Yesterday, I read an interesting NY Times opinion piece by Brian Jay Stanley titled, “On Being Nothing.” Stanley writes about feeling small, and about seeking recognition in a world where you are simply one among billions. In the column, one passage struck me in particular:
“Some days I feel so insubstantial that I am startled by signs of my visible presence in the world. On a recent afternoon walk, when my thoughts on these matters had gone somewhat too far, a dog rooting in the grass turned its head and barked at me. I turned my head toward the sound in surprise: I had made the rooting dog look up — therefore I did exist. True, the dog hated me, but in its bark I heard a vicious compliment, for it is better to be hated than ignored, hate being a form of acknowledgement, albeit negative.”
He goes on to ask why we crave attention so much, even when it doesn’t seem to make sense. “Those who are dying worry about being remembered after death, though when dead, how can they care if they’re forgotten? As adults, our successes give us little pleasure unless sweetened by others’ admiration. If we dress up, there must be others to see us or our work seems wasted — no one wears a tuxedo at home.”

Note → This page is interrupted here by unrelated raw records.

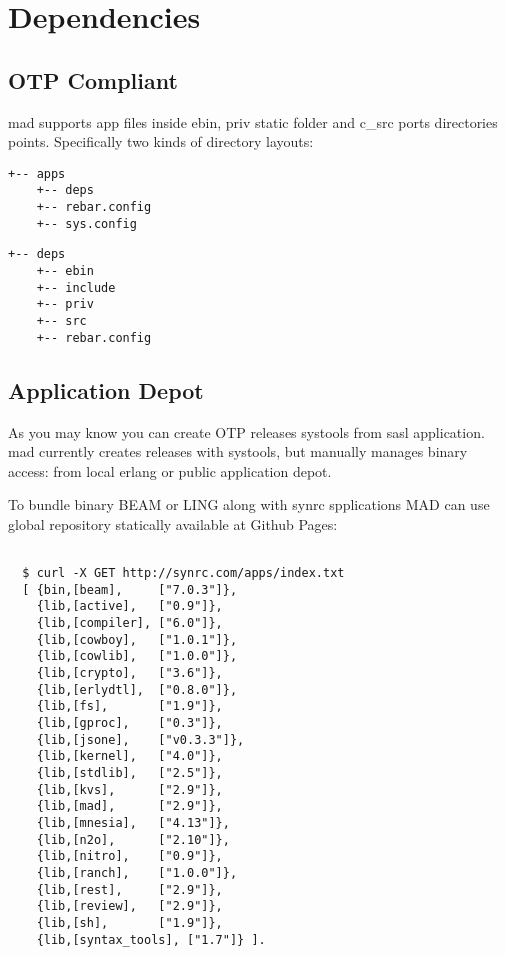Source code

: \section{Dependencies}

\subsection{OTP Compliant}

mad supports app files inside ebin, priv static folder and c_src ports directories points.
Specifically two kinds of directory layouts:

\vspace{1\baselineskip}
\begin{lstlisting}[caption=Solution]
    +-- apps
    +-- deps
    +-- rebar.config
    +-- sys.config
\end{lstlisting}
\vspace{1\baselineskip}

\vspace{1\baselineskip}
\begin{lstlisting}[caption=OTP Application]
    +-- deps
    +-- ebin
    +-- include
    +-- priv
    +-- src
    +-- rebar.config
\end{lstlisting}
\vspace{1\baselineskip}

\subsection{Application Depot}

As you may know you can create OTP releases systools from sasl application.
mad currently creates releases with systools, but manually manages binary access:
from local erlang or public application depot.

To bundle binary BEAM or LING along with synrc spplications MAD can use
global repository statically available at Github Pages:

\vspace{1\baselineskip}
\begin{lstlisting}

  $ curl -X GET http://synrc.com/apps/index.txt
  [ {bin,[beam],     ["7.0.3"]},
    {lib,[active],   ["0.9"]},
    {lib,[compiler], ["6.0"]},
    {lib,[cowboy],   ["1.0.1"]},
    {lib,[cowlib],   ["1.0.0"]},
    {lib,[crypto],   ["3.6"]},
    {lib,[erlydtl],  ["0.8.0"]},
    {lib,[fs],       ["1.9"]},
    {lib,[gproc],    ["0.3"]},
    {lib,[jsone],    ["v0.3.3"]},
    {lib,[kernel],   ["4.0"]},
    {lib,[stdlib],   ["2.5"]},
    {lib,[kvs],      ["2.9"]},
    {lib,[mad],      ["2.9"]},
    {lib,[mnesia],   ["4.13"]},
    {lib,[n2o],      ["2.10"]},
    {lib,[nitro],    ["0.9"]},
    {lib,[ranch],    ["1.0.0"]},
    {lib,[rest],     ["2.9"]},
    {lib,[review],   ["2.9"]},
    {lib,[sh],       ["1.9"]},
    {lib,[syntax_tools], ["1.7"]} ].

\end{lstlisting}
\vspace{1\baselineskip}
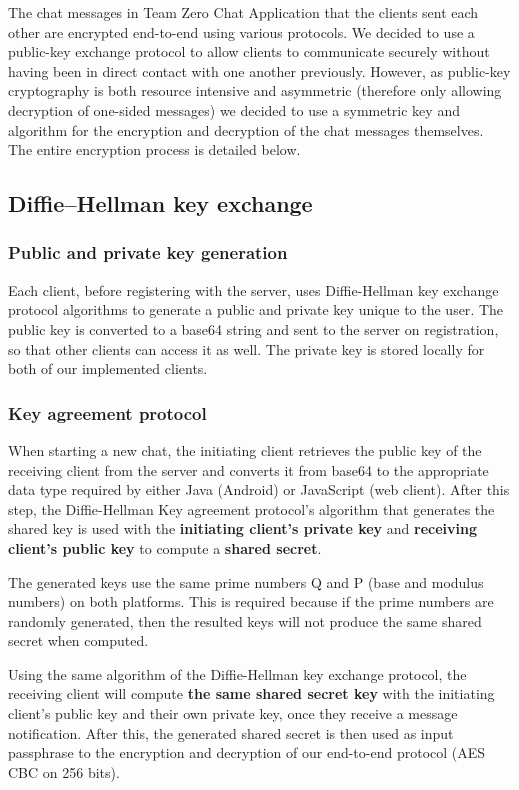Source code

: The chat messages in Team Zero Chat Application that the clients sent each other are encrypted end-to-end using various protocols. We decided to use a public-key exchange protocol to allow clients to communicate securely without having been in direct contact with one another previously. However, as public-key cryptography is both resource intensive and asymmetric (therefore only allowing decryption of one-sided messages) we decided to use a symmetric key and algorithm for the encryption and decryption of the chat messages themselves. The entire encryption process is detailed below.

\subsection{Diffie–Hellman key exchange}

\subsubsection{Public and private key generation}

Each client, before registering with the server, uses Diffie-Hellman key exchange protocol algorithms to generate a public and private key unique to the user\cite{rfc2631}. The public key is converted to a base64 string and sent to the server on registration, so that other clients can access it as well. The private key is stored locally for both of our implemented clients.

\subsubsection{Key agreement protocol}

When starting a new chat, the initiating client retrieves the public key of the receiving client from the server and converts it from base64 to the appropriate data type required by either Java (Android) or JavaScript (web client). After this step, the Diffie-Hellman Key agreement protocol's algorithm that generates the shared key\cite{rfc2631} is used with the \textbf{initiating client's private key} and \textbf{receiving client's public key} to compute a \textbf{shared secret}.

The generated keys use the same prime numbers Q and P (base and modulus numbers) on both platforms. This is required because if the prime numbers are randomly generated, then the resulted keys will not produce the same shared secret when computed.

Using the same algorithm of the Diffie-Hellman key exchange protocol, the receiving client will compute \textbf{the same shared secret key} with the initiating client's public key and their own private key, once they receive a message notification. After this, the generated shared secret is then used as input passphrase to the encryption and decryption of our end-to-end protocol (AES CBC on 256 bits).

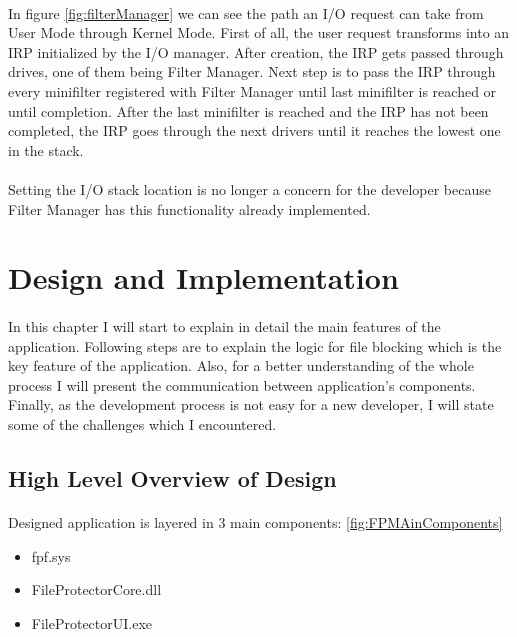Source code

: 		
		\paragraph{}
		In figure \ref{fig:filterManager} we can see the path an I/O request can take from User Mode through Kernel Mode. First of all, the user request transforms into an IRP initialized by the I/O manager. After creation, the IRP gets passed through drives, one of them being Filter Manager. Next step is to pass the IRP through every minifilter registered with Filter Manager until  last minifilter is reached or until completion. After the last minifilter is reached and the IRP has not been completed, the IRP goes through the next drivers until it reaches the lowest one in the stack.
		
		\paragraph{}
		Setting the I/O stack location is no longer a concern for the developer because Filter Manager has this functionality already implemented.
			
	\newpage		
	\section{Design and Implementation}
		\paragraph{}
		In this chapter I will start to explain in detail the main features of the application. Following steps are to explain the logic for file blocking which is the key feature of the application. Also, for a better understanding of the whole process I will present the communication between application's components. Finally, as the development process is not easy for a new developer, I will state some of the challenges which I encountered.
	
		\subsection{High Level Overview of Design}
		\paragraph{}
		Designed application is layered in 3 main components: \ref{fig:FPMAinComponents}
		\begin{itemize}
			\item fpf.sys
			\item FileProtectorCore.dll
			\item FileProtectorUI.exe
		\end{itemize}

We all want to feel important – need to even. And different people get their fix in different ways. Whether it’s joining a religious community and having faith that you are an indispensable part of God’s divine and most-important plan, or finding a spouse and having children who will love you unconditionally… or writing a blog and counting every page view, an affirmation that someone considers what you write to be worth reading.
Not that unoften, I find myself feeling small. But then I tell myself that no productivity of any kind comes from self-pity (I try not to think too hard about what productivity really is or why it matters, but….). Sometimes it takes longer than other times, but eventually, I pick myself up, let go of my vanity, take a breath and move on.